I am trying to exploit some of the new numba features to speed up solver instantiation in numbakit-ode
Briefly, I have certain a function (_step
) that takes another function (rhs
). I have njitted
both functions, and used FunctionType
to avoid recompiling _step
when another rhs
functions is given.
When trying to cache the compillation, I get:
NumbaWarning: Cannot cache compiled function “_step” as it uses dynamic globals (such as ctypes pointers and large global arrays)
I am not sure if this is because caching functions using FunctionType
is not supported or other spect of my step function, which contain constant arrays, but are no so large (~ 10 elements).
A small update. I built a very simple example and the cache seems to work. So I guess that the problem is in one of the layers of my code. Is there any way to get a better warning? (i.e. what is the dynamic global that is making trouble).
Hi @hgrecco !
I ran into this issue a month ago. I posted some simple reproducers and @stuartarchibald was kind enough to be able to pin-point why this still doesn’t work for all cases. The TL;DR is that only functions that were small enough to be inlined will work.
Sincerely,
Caleb
Thanks @CalebBell for the link. I certainly hoped that Cannot cache functions with callable arguments · Issue #6251 · numba/numba · GitHub was going to be a game changer. Indeed, I have played with the implementation and it works in certain cases. .
I do not think that exposing the LLVM flags is the right way to go. It seems to me that it would lead to a fragile and inconsistent user experience. There is a path that I think could work when a explicit signature is provided: do not inline the target of any argument typed as FunctionType. Example:
import numba as nb
from numba import float64, types
func_sig = types.FunctionType(float64(float64))
@nb.njit(float64(func_sig, float64))
def step(func, x):
# I keep it simple here for demonstration purposes
# but this function could be as complex as required
# by the algorithm.
return func(x)
In this case, step will be compiled but func
will never be inlined. Therefore, storing step
in the cache should be possible.
best,
Hernán
Ps.- In numbakit-ode I implemented a numba compatible newton
and bisect
methods. I was planning at some point to move them out to a numbakit-optimize
package. But if you have something done along this line, I would be happy to use it or contribute.
Hi Hernán,
Your strategy sounds really good to me.
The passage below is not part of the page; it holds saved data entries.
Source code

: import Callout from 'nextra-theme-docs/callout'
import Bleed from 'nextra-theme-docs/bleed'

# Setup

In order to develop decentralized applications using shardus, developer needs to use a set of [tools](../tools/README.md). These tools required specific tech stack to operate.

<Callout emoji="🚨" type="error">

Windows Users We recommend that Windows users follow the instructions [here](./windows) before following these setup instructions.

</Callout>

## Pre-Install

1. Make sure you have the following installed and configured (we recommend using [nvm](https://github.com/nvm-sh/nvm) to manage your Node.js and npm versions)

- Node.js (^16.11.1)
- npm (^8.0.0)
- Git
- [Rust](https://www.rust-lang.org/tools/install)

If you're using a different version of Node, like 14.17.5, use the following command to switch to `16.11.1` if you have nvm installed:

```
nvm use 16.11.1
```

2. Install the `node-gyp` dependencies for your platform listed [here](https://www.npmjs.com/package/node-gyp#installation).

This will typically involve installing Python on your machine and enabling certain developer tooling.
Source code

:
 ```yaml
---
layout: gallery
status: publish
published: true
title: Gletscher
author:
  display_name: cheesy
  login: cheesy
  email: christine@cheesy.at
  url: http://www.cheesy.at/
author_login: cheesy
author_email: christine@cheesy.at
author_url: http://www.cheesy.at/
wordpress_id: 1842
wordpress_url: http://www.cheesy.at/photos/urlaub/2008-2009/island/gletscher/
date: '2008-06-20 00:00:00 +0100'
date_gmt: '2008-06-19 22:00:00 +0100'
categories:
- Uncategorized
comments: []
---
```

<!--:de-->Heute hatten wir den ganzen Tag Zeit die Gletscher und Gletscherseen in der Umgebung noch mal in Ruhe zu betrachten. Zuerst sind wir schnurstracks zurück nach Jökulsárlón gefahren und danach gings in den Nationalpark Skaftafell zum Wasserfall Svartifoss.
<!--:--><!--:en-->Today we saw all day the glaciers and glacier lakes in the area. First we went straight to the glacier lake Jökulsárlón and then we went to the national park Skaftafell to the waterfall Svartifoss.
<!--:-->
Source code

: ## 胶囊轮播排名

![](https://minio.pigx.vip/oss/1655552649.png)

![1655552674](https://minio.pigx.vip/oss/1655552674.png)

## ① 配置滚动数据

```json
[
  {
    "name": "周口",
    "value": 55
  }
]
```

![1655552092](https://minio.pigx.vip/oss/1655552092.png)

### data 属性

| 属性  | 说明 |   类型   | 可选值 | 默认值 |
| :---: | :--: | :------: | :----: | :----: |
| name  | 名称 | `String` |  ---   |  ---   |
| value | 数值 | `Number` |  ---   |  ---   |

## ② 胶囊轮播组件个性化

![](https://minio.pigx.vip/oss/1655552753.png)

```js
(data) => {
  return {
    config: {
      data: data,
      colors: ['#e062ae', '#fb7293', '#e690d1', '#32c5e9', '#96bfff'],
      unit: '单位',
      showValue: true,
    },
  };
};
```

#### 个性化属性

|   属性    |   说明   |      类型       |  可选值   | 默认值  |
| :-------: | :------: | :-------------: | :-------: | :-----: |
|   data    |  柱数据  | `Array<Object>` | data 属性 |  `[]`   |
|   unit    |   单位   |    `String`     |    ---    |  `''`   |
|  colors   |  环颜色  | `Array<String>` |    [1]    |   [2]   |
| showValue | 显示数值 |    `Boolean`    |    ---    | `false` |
I only proposed inlining everything out of a lack of creativity.
For all my applications I’m able to provide full signatures for every call, although I presently don’t apply them as that forces numba to compile those functions right away. It takes tens of minutes to compile everything in my libraries, mostly a few functions that seem to slow down due to the use of strings.
I’m so glad you are working on numbakit-ode. It’s tough to get good performance out of scipy.integrate. I only have a few places that integrate right now but there are plenty more applicatiosn in the future!
I am not proud of the numerical methods I have implemented or anything. I coded them originally to be fast with PyPy, and then was able to coerce them to work with numba. I am not scared to tough them or anything, but I am definitely not looking to share them widely to the world.
I do know Yoel Cortes is pretty proud of his collection of solvers, GitHub - yoelcortes/flexsolve: Flexible function solvers and might be more interested in maintaining a numba-compatible solver library!
Thank you again for all your incredible work. Pint is still so cool to use!
Sincerely,
Caleb
Hi Caleb,
Indeed, compilation takes too long. I is fine to do it one time but now makes certain libraries difficult to use. I think my suggestion (or similar such as having a NoInlineFunctionType
) could work. Let’s see what the numba devs think of this approach. I think it makes sense but I am not sure if it can be easily implemented in Numba.
By the way, I have developed numbakit-anjit as way to simplify using signatures with numba. Briefly, it can build and apply a signature from Python annotations, use another fuction signature as signature (or part of it, e.g. return type, the type of an argument, etc) and register certain signatures for later reuse.
Best,
Hernán
Ps.- Thanks for you comments about Pint! My work on the Pint, PyVISA and other open source projects have been great opportunity to contribute back and meet fantastic people.
@hgrecco RE:
I do not think that exposing the LLVM flags is the right way to go. It seems to me that it would lead to a fragile and inconsistent user experience. There is a path that I think could work when a explicit signature is provided: do not inline the target of any argument typed as FunctionType.
Any chance you could open a ticket on the issue tracker about this please? It may be that this is a way through and needs discussion! It’s certainly possible to prevent inlining of functions, Numba does this internally already to create a consistent optimisation experience regardless of whether there’s a “wrapper” around your compiled function (e.g. a special wrapper so Python can call your function).
Thanks!
@hgrecco Many thanks for opening the issue!